First, I suspect you're assuming I'm new to the industry or that I am working
on my first startup. In fact, I have done several, had a number of good exits,
and am currently building another profitable, growing business in a large
market. I am no stranger to building successful businesses, and I've put in my
time on the web developer's equivalent to the 80186 project.

Second, my experience is that success in building businesses in no way
translates to the kind of popularity or network that venture capitalists look
for. Your claim that simply working in a startup gives one visibility to other
entrepreneurs and those who funded them is not something I have seen. I have
seen tons of contact with vendors, customers, strategic partners, etc, but
never venture capitalists. They simply don't move in the same circles that
bootstrapped companies move in.

Mind you, none of this is sour grapes. We're doing quite well growing on the
basis of our own cash flow.

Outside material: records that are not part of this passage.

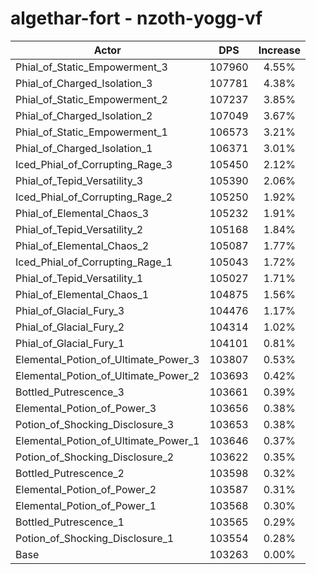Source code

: # algethar-fort - nzoth-yogg-vf
| Actor | DPS | Increase |
|---|:---:|:---:|
|Phial_of_Static_Empowerment_3|107960|4.55%|
|Phial_of_Charged_Isolation_3|107781|4.38%|
|Phial_of_Static_Empowerment_2|107237|3.85%|
|Phial_of_Charged_Isolation_2|107049|3.67%|
|Phial_of_Static_Empowerment_1|106573|3.21%|
|Phial_of_Charged_Isolation_1|106371|3.01%|
|Iced_Phial_of_Corrupting_Rage_3|105450|2.12%|
|Phial_of_Tepid_Versatility_3|105390|2.06%|
|Iced_Phial_of_Corrupting_Rage_2|105250|1.92%|
|Phial_of_Elemental_Chaos_3|105232|1.91%|
|Phial_of_Tepid_Versatility_2|105168|1.84%|
|Phial_of_Elemental_Chaos_2|105087|1.77%|
|Iced_Phial_of_Corrupting_Rage_1|105043|1.72%|
|Phial_of_Tepid_Versatility_1|105027|1.71%|
|Phial_of_Elemental_Chaos_1|104875|1.56%|
|Phial_of_Glacial_Fury_3|104476|1.17%|
|Phial_of_Glacial_Fury_2|104314|1.02%|
|Phial_of_Glacial_Fury_1|104101|0.81%|
|Elemental_Potion_of_Ultimate_Power_3|103807|0.53%|
|Elemental_Potion_of_Ultimate_Power_2|103693|0.42%|
|Bottled_Putrescence_3|103661|0.39%|
|Elemental_Potion_of_Power_3|103656|0.38%|
|Potion_of_Shocking_Disclosure_3|103653|0.38%|
|Elemental_Potion_of_Ultimate_Power_1|103646|0.37%|
|Potion_of_Shocking_Disclosure_2|103622|0.35%|
|Bottled_Putrescence_2|103598|0.32%|
|Elemental_Potion_of_Power_2|103587|0.31%|
|Elemental_Potion_of_Power_1|103568|0.30%|
|Bottled_Putrescence_1|103565|0.29%|
|Potion_of_Shocking_Disclosure_1|103554|0.28%|
|Base|103263|0.00%|
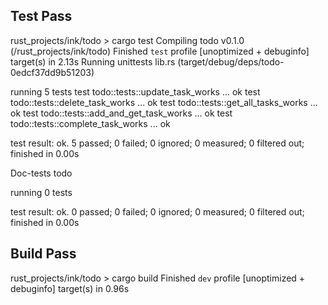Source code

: ## Test Pass
 rust_projects/ink/todo  > cargo test
   Compiling todo v0.1.0 (/rust_projects/ink/todo)
    Finished `test` profile [unoptimized + debuginfo] target(s) in 2.13s
     Running unittests lib.rs (target/debug/deps/todo-0edcf37dd9b51203)

running 5 tests
test todo::tests::update_task_works ... ok
test todo::tests::delete_task_works ... ok
test todo::tests::get_all_tasks_works ... ok
test todo::tests::add_and_get_task_works ... ok
test todo::tests::complete_task_works ... ok

test result: ok. 5 passed; 0 failed; 0 ignored; 0 measured; 0 filtered out; finished in 0.00s

   Doc-tests todo

running 0 tests

test result: ok. 0 passed; 0 failed; 0 ignored; 0 measured; 0 filtered out; finished in 0.00s


## Build Pass
rust_projects/ink/todo  > cargo build
    Finished `dev` profile [unoptimized + debuginfo] target(s) in 0.96s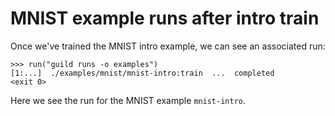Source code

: # MNIST example runs after intro train

Once we've trained the MNIST intro example, we can see an associated
run:

    >>> run("guild runs -o examples")
    [1:...]  ./examples/mnist/mnist-intro:train  ...  completed
    <exit 0>

Here we see the run for the MNIST example `mnist-intro`.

We are happy to have never diluted ourselves and
we are happy to have full control over the board and decision-making. But if
we ever got to a point where we would like to accelerate our growth with
outside capital, there is a no door open to us in the VC community, because we
lack access to that network. Bank loans or traditional boutique private equity
firms would be the likely targets of our financing efforts.

Anyway, I enjoyed your story of your time at Intel - it's great to see one of
the "fathers" of early microprocessors here on HN. Thanks.